O período de três meses de transição para a pesagem obrigatória dos contentores, decidido pela Organização Marítima Internacional (IMO na sigla em inglês), aplicar-se-á apenas aos contentores de transhipment, esclarece Jorge Semedo, do Instituto de Mobilidade e Transportes (IMT).

Sines - MSC Busan

Em declarações ao TRANSPORTES & NEGÓCIOS, aquele responsável pelo trabalho de preparação em Portugal da implementação das novas regras da Convenção Solas precisou que, ao contrário do que a generalidade dos media entenderam da comunicação do Comité de Segurança Marítima da IMO, o período de transição de três meses após o 1 de Junho de 2016 visa acautelar “exclusivamente os casos de contentores de transhipment que sejam embarcados [no porto de origem] antes do 1 de Julho”.

Ou seja, haverá uma tolerância para os contentores que, a 1 de Julho, estejam já num terminal de transhipment à espera de serem carregados no navio que os há-de levar ao destino final. Uma espera que pode ser longa, e daí o prazo alargado de três meses.

Em consequência, frisou aquele dirigente, para a generalidade dos contentores mantém-se a data de 1 de Julho para a plena entrada em vigor da obrigação de pesagem prévia ao embarque.
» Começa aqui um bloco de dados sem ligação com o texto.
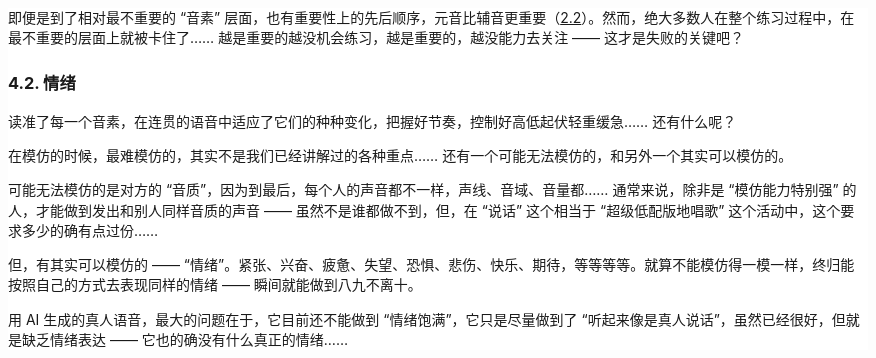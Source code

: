 即便是到了相对最不重要的 “音素” 层面，也有重要性上的先后顺序，元音比辅音更重要（[2.2](#2.2.-辅音)）。然而，绝大多数人在整个练习过程中，在最不重要的层面上就被卡住了…… 越是重要的越没机会练习，越是重要的，越没能力去关注 —— 这才是失败的关键吧？



### 4.2. 情绪

读准了每一个音素，在连贯的语音中适应了它们的种种变化，把握好节奏，控制好高低起伏轻重缓急…… 还有什么呢？

在模仿的时候，最难模仿的，其实不是我们已经讲解过的各种重点…… 还有一个可能无法模仿的，和另外一个其实可以模仿的。

可能无法模仿的是对方的 “音质”，因为到最后，每个人的声音都不一样，声线、音域、音量都…… 通常来说，除非是 “模仿能力特别强” 的人，才能做到发出和别人同样音质的声音 —— 虽然不是谁都做不到，但，在 “说话” 这个相当于 “超级低配版地唱歌” 这个活动中，这个要求多少的确有点过份……

但，有其实可以模仿的 —— “情绪”。紧张、兴奋、疲惫、失望、恐惧、悲伤、快乐、期待，等等等等。就算不能模仿得一模一样，终归能按照自己的方式去表现同样的情绪 —— 瞬间就能做到八九不离十。

用 AI 生成的真人语音，最大的问题在于，它目前还不能做到 “情绪饱满”，它只是尽量做到了 “听起来像是真人说话”，虽然已经很好，但就是缺乏情绪表达 —— 它也的确没有什么真正的情绪……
Sob pena de as cargas ficarem em terra.

Procedimentos simplificados

A pouco mais de um mês da entrada em vigor das novas regras, continua-se à espera da publicação da legislação necessária, que estará pronta há já mais de um mês.

Os agentes económicos estão, naturalmente, preocupados. Mas Jorge Semedo trata de desdramatizar garantindo que “tivemos o cuidado, na elaboração da legislação e depois de ouvirmos todos os interessados, de simplificar ao máximo os procedimentos necessários ao cumprimento das regras”.

Certo é que, a partir de 1 de Julho quem não pesar os contentores não poderá embarcá-los, e quem os pesar mal arrisca “coimas pesadas”, avisou aquela quadro do IMT.